- Raw data -
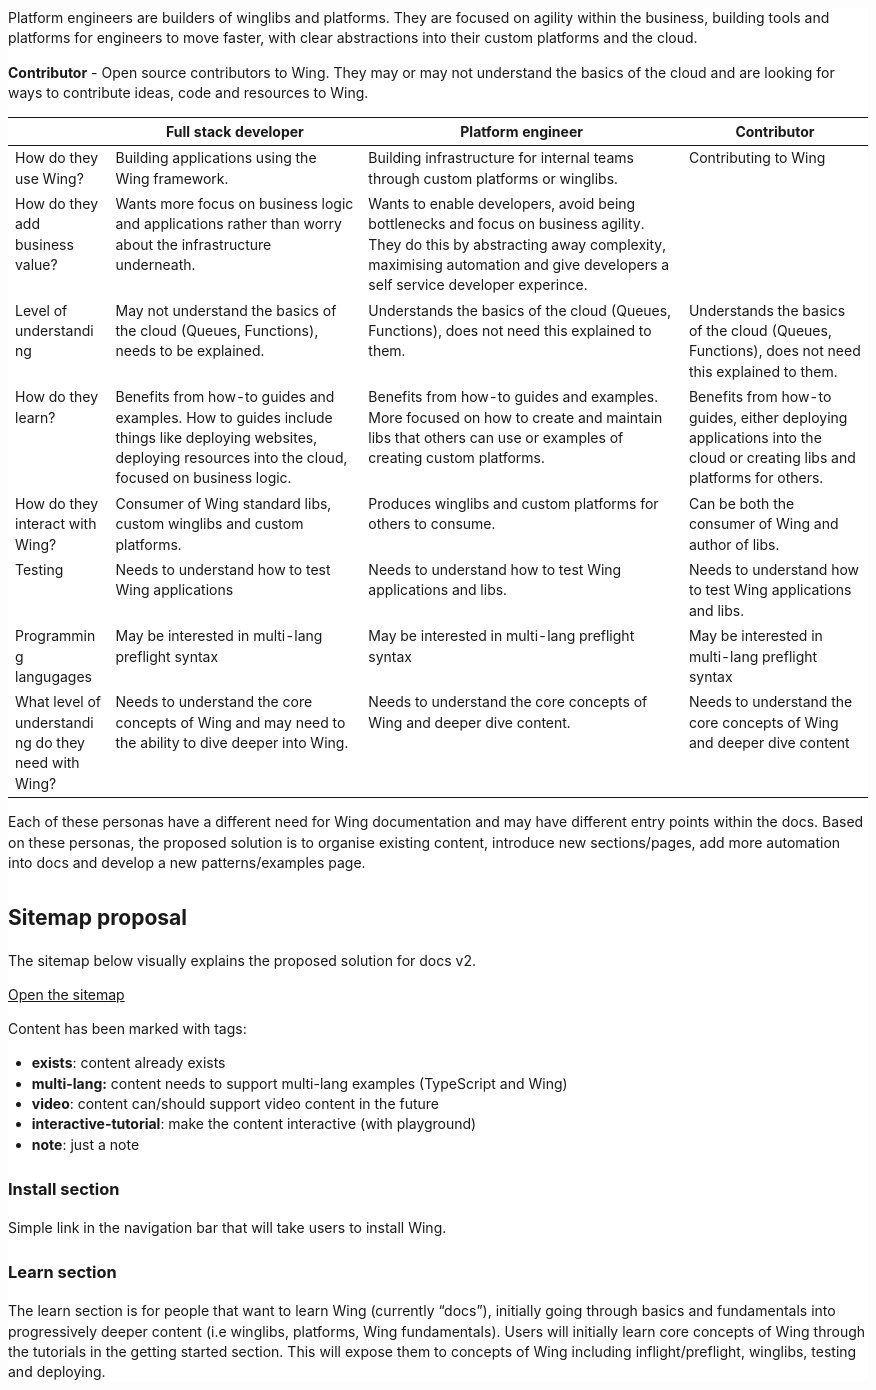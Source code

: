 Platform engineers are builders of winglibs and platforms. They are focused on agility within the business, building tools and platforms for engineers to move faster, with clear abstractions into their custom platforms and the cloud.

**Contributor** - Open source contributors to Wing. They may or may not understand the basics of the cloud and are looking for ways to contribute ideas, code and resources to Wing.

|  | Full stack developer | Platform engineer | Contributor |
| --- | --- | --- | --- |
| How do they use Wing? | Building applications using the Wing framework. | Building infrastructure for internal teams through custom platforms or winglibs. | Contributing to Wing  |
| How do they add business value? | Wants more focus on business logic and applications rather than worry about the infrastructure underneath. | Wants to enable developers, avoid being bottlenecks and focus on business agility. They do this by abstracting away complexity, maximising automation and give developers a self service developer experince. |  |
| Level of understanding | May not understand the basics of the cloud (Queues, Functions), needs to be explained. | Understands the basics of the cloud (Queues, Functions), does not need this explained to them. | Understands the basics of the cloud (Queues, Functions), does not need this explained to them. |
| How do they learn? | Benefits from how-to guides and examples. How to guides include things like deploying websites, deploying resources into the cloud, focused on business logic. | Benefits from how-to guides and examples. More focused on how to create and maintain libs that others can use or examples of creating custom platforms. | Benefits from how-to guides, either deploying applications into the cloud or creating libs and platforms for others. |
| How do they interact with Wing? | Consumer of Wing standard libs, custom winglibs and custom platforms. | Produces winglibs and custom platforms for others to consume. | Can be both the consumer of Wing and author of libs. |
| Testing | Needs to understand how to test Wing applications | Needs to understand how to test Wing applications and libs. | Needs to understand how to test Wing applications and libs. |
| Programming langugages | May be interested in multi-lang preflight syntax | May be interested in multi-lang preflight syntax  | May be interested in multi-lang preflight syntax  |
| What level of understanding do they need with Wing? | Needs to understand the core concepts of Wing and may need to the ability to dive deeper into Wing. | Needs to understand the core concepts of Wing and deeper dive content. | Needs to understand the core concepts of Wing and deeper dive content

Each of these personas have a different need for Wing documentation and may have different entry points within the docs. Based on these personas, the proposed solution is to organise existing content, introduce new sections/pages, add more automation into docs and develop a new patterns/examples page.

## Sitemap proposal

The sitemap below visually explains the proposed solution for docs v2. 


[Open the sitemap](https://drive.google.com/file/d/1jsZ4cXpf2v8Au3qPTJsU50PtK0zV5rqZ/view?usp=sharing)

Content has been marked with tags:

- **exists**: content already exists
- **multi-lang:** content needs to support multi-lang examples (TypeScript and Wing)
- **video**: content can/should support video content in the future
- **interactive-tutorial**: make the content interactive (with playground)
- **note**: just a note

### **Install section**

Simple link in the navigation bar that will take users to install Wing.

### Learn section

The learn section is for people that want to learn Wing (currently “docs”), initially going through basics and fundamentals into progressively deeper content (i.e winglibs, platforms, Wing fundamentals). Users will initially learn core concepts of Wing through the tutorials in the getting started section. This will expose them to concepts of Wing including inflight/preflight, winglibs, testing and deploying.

==

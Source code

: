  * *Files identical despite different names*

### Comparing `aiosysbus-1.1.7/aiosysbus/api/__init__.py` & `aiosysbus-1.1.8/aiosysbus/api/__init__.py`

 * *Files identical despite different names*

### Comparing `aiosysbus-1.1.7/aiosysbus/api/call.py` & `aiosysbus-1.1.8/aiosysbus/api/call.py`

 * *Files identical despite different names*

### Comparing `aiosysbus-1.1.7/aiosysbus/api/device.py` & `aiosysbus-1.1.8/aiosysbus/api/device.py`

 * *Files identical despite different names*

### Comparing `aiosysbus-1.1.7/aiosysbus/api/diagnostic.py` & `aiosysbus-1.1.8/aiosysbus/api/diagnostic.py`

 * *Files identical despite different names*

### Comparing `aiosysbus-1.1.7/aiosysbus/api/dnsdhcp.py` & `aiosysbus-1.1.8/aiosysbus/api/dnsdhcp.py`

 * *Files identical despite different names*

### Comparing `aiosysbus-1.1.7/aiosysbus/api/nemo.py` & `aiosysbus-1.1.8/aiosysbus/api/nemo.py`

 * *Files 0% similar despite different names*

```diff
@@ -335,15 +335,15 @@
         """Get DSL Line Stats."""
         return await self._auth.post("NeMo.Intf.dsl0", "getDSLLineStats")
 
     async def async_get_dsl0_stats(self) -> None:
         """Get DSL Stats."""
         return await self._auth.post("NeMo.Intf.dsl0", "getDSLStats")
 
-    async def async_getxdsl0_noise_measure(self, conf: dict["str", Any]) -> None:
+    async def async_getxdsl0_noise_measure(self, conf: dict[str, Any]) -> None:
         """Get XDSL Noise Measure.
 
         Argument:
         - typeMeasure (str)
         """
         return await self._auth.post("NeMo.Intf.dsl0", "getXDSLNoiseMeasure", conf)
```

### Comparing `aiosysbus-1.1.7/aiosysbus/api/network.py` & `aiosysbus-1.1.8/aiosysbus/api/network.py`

- What you are asked to do -
Output should match, line for line, the stretch of the material above from the line holding "- **video**: content" through the line holding "The learn section".

- Output for this exercise -
- **video**: content can/should support video content in the future
- **interactive-tutorial**: make the content interactive (with playground)
- **note**: just a note

### **Install section**

Simple link in the navigation bar that will take users to install Wing.

### Learn section

The learn section is for people that want to learn Wing (currently “docs”), initially going through basics and fundamentals into progressively deeper content (i.e winglibs, platforms, Wing fundamentals). Users will initially learn core concepts of Wing through the tutorials in the getting started section. This will expose them to concepts of Wing including inflight/preflight, winglibs, testing and deploying.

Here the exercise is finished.